> Exercise
The records must be duplicated exactly, with every picture left out.

--------------------------------------------------

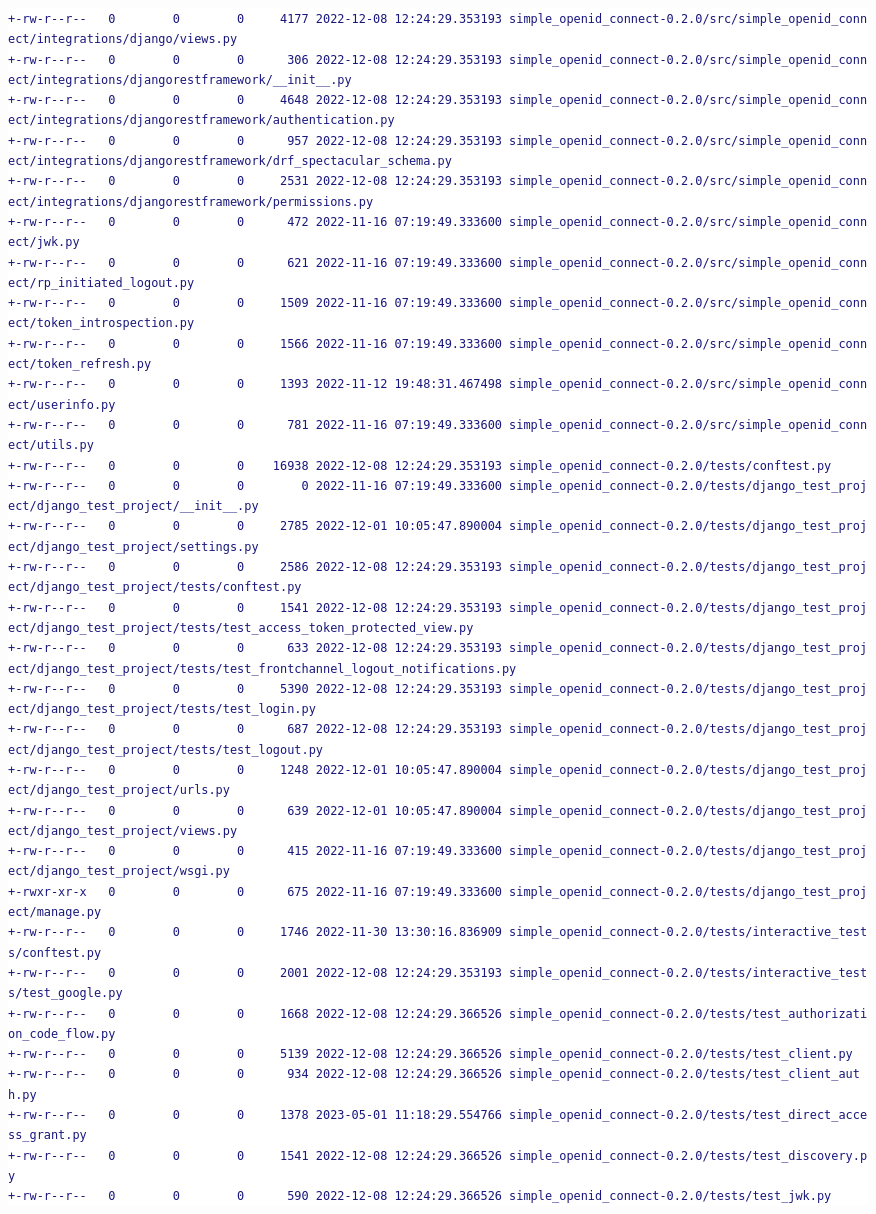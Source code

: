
 ```diff
+-rw-r--r--   0        0        0     4177 2022-12-08 12:24:29.353193 simple_openid_connect-0.2.0/src/simple_openid_connect/integrations/django/views.py
+-rw-r--r--   0        0        0      306 2022-12-08 12:24:29.353193 simple_openid_connect-0.2.0/src/simple_openid_connect/integrations/djangorestframework/__init__.py
+-rw-r--r--   0        0        0     4648 2022-12-08 12:24:29.353193 simple_openid_connect-0.2.0/src/simple_openid_connect/integrations/djangorestframework/authentication.py
+-rw-r--r--   0        0        0      957 2022-12-08 12:24:29.353193 simple_openid_connect-0.2.0/src/simple_openid_connect/integrations/djangorestframework/drf_spectacular_schema.py
+-rw-r--r--   0        0        0     2531 2022-12-08 12:24:29.353193 simple_openid_connect-0.2.0/src/simple_openid_connect/integrations/djangorestframework/permissions.py
+-rw-r--r--   0        0        0      472 2022-11-16 07:19:49.333600 simple_openid_connect-0.2.0/src/simple_openid_connect/jwk.py
+-rw-r--r--   0        0        0      621 2022-11-16 07:19:49.333600 simple_openid_connect-0.2.0/src/simple_openid_connect/rp_initiated_logout.py
+-rw-r--r--   0        0        0     1509 2022-11-16 07:19:49.333600 simple_openid_connect-0.2.0/src/simple_openid_connect/token_introspection.py
+-rw-r--r--   0        0        0     1566 2022-11-16 07:19:49.333600 simple_openid_connect-0.2.0/src/simple_openid_connect/token_refresh.py
+-rw-r--r--   0        0        0     1393 2022-11-12 19:48:31.467498 simple_openid_connect-0.2.0/src/simple_openid_connect/userinfo.py
+-rw-r--r--   0        0        0      781 2022-11-16 07:19:49.333600 simple_openid_connect-0.2.0/src/simple_openid_connect/utils.py
+-rw-r--r--   0        0        0    16938 2022-12-08 12:24:29.353193 simple_openid_connect-0.2.0/tests/conftest.py
+-rw-r--r--   0        0        0        0 2022-11-16 07:19:49.333600 simple_openid_connect-0.2.0/tests/django_test_project/django_test_project/__init__.py
+-rw-r--r--   0        0        0     2785 2022-12-01 10:05:47.890004 simple_openid_connect-0.2.0/tests/django_test_project/django_test_project/settings.py
+-rw-r--r--   0        0        0     2586 2022-12-08 12:24:29.353193 simple_openid_connect-0.2.0/tests/django_test_project/django_test_project/tests/conftest.py
+-rw-r--r--   0        0        0     1541 2022-12-08 12:24:29.353193 simple_openid_connect-0.2.0/tests/django_test_project/django_test_project/tests/test_access_token_protected_view.py
+-rw-r--r--   0        0        0      633 2022-12-08 12:24:29.353193 simple_openid_connect-0.2.0/tests/django_test_project/django_test_project/tests/test_frontchannel_logout_notifications.py
+-rw-r--r--   0        0        0     5390 2022-12-08 12:24:29.353193 simple_openid_connect-0.2.0/tests/django_test_project/django_test_project/tests/test_login.py
+-rw-r--r--   0        0        0      687 2022-12-08 12:24:29.353193 simple_openid_connect-0.2.0/tests/django_test_project/django_test_project/tests/test_logout.py
+-rw-r--r--   0        0        0     1248 2022-12-01 10:05:47.890004 simple_openid_connect-0.2.0/tests/django_test_project/django_test_project/urls.py
+-rw-r--r--   0        0        0      639 2022-12-01 10:05:47.890004 simple_openid_connect-0.2.0/tests/django_test_project/django_test_project/views.py
+-rw-r--r--   0        0        0      415 2022-11-16 07:19:49.333600 simple_openid_connect-0.2.0/tests/django_test_project/django_test_project/wsgi.py
+-rwxr-xr-x   0        0        0      675 2022-11-16 07:19:49.333600 simple_openid_connect-0.2.0/tests/django_test_project/manage.py
+-rw-r--r--   0        0        0     1746 2022-11-30 13:30:16.836909 simple_openid_connect-0.2.0/tests/interactive_tests/conftest.py
+-rw-r--r--   0        0        0     2001 2022-12-08 12:24:29.353193 simple_openid_connect-0.2.0/tests/interactive_tests/test_google.py
+-rw-r--r--   0        0        0     1668 2022-12-08 12:24:29.366526 simple_openid_connect-0.2.0/tests/test_authorization_code_flow.py
+-rw-r--r--   0        0        0     5139 2022-12-08 12:24:29.366526 simple_openid_connect-0.2.0/tests/test_client.py
+-rw-r--r--   0        0        0      934 2022-12-08 12:24:29.366526 simple_openid_connect-0.2.0/tests/test_client_auth.py
+-rw-r--r--   0        0        0     1378 2023-05-01 11:18:29.554766 simple_openid_connect-0.2.0/tests/test_direct_access_grant.py
+-rw-r--r--   0        0        0     1541 2022-12-08 12:24:29.366526 simple_openid_connect-0.2.0/tests/test_discovery.py
+-rw-r--r--   0        0        0      590 2022-12-08 12:24:29.366526 simple_openid_connect-0.2.0/tests/test_jwk.py
```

--------------------------------------------------

> Exercise result
Source code

:
 ```diff
+-rw-r--r--   0        0        0     4177 2022-12-08 12:24:29.353193 simple_openid_connect-0.2.0/src/simple_openid_connect/integrations/django/views.py
+-rw-r--r--   0        0        0      306 2022-12-08 12:24:29.353193 simple_openid_connect-0.2.0/src/simple_openid_connect/integrations/djangorestframework/__init__.py
+-rw-r--r--   0        0        0     4648 2022-12-08 12:24:29.353193 simple_openid_connect-0.2.0/src/simple_openid_connect/integrations/djangorestframework/authentication.py
+-rw-r--r--   0        0        0      957 2022-12-08 12:24:29.353193 simple_openid_connect-0.2.0/src/simple_openid_connect/integrations/djangorestframework/drf_spectacular_schema.py
+-rw-r--r--   0        0        0     2531 2022-12-08 12:24:29.353193 simple_openid_connect-0.2.0/src/simple_openid_connect/integrations/djangorestframework/permissions.py
+-rw-r--r--   0        0        0      472 2022-11-16 07:19:49.333600 simple_openid_connect-0.2.0/src/simple_openid_connect/jwk.py
+-rw-r--r--   0        0        0      621 2022-11-16 07:19:49.333600 simple_openid_connect-0.2.0/src/simple_openid_connect/rp_initiated_logout.py
+-rw-r--r--   0        0        0     1509 2022-11-16 07:19:49.333600 simple_openid_connect-0.2.0/src/simple_openid_connect/token_introspection.py
+-rw-r--r--   0        0        0     1566 2022-11-16 07:19:49.333600 simple_openid_connect-0.2.0/src/simple_openid_connect/token_refresh.py
+-rw-r--r--   0        0        0     1393 2022-11-12 19:48:31.467498 simple_openid_connect-0.2.0/src/simple_openid_connect/userinfo.py
+-rw-r--r--   0        0        0      781 2022-11-16 07:19:49.333600 simple_openid_connect-0.2.0/src/simple_openid_connect/utils.py
+-rw-r--r--   0        0        0    16938 2022-12-08 12:24:29.353193 simple_openid_connect-0.2.0/tests/conftest.py
+-rw-r--r--   0        0        0        0 2022-11-16 07:19:49.333600 simple_openid_connect-0.2.0/tests/django_test_project/django_test_project/__init__.py
+-rw-r--r--   0        0        0     2785 2022-12-01 10:05:47.890004 simple_openid_connect-0.2.0/tests/django_test_project/django_test_project/settings.py
+-rw-r--r--   0        0        0     2586 2022-12-08 12:24:29.353193 simple_openid_connect-0.2.0/tests/django_test_project/django_test_project/tests/conftest.py
+-rw-r--r--   0        0        0     1541 2022-12-08 12:24:29.353193 simple_openid_connect-0.2.0/tests/django_test_project/django_test_project/tests/test_access_token_protected_view.py
+-rw-r--r--   0        0        0      633 2022-12-08 12:24:29.353193 simple_openid_connect-0.2.0/tests/django_test_project/django_test_project/tests/test_frontchannel_logout_notifications.py
+-rw-r--r--   0        0        0     5390 2022-12-08 12:24:29.353193 simple_openid_connect-0.2.0/tests/django_test_project/django_test_project/tests/test_login.py
+-rw-r--r--   0        0        0      687 2022-12-08 12:24:29.353193 simple_openid_connect-0.2.0/tests/django_test_project/django_test_project/tests/test_logout.py
+-rw-r--r--   0        0        0     1248 2022-12-01 10:05:47.890004 simple_openid_connect-0.2.0/tests/django_test_project/django_test_project/urls.py
+-rw-r--r--   0        0        0      639 2022-12-01 10:05:47.890004 simple_openid_connect-0.2.0/tests/django_test_project/django_test_project/views.py
+-rw-r--r--   0        0        0      415 2022-11-16 07:19:49.333600 simple_openid_connect-0.2.0/tests/django_test_project/django_test_project/wsgi.py
+-rwxr-xr-x   0        0        0      675 2022-11-16 07:19:49.333600 simple_openid_connect-0.2.0/tests/django_test_project/manage.py
+-rw-r--r--   0        0        0     1746 2022-11-30 13:30:16.836909 simple_openid_connect-0.2.0/tests/interactive_tests/conftest.py
+-rw-r--r--   0        0        0     2001 2022-12-08 12:24:29.353193 simple_openid_connect-0.2.0/tests/interactive_tests/test_google.py
+-rw-r--r--   0        0        0     1668 2022-12-08 12:24:29.366526 simple_openid_connect-0.2.0/tests/test_authorization_code_flow.py
+-rw-r--r--   0        0        0     5139 2022-12-08 12:24:29.366526 simple_openid_connect-0.2.0/tests/test_client.py
+-rw-r--r--   0        0        0      934 2022-12-08 12:24:29.366526 simple_openid_connect-0.2.0/tests/test_client_auth.py
+-rw-r--r--   0        0        0     1378 2023-05-01 11:18:29.554766 simple_openid_connect-0.2.0/tests/test_direct_access_grant.py
+-rw-r--r--   0        0        0     1541 2022-12-08 12:24:29.366526 simple_openid_connect-0.2.0/tests/test_discovery.py
+-rw-r--r--   0        0        0      590 2022-12-08 12:24:29.366526 simple_openid_connect-0.2.0/tests/test_jwk.py
```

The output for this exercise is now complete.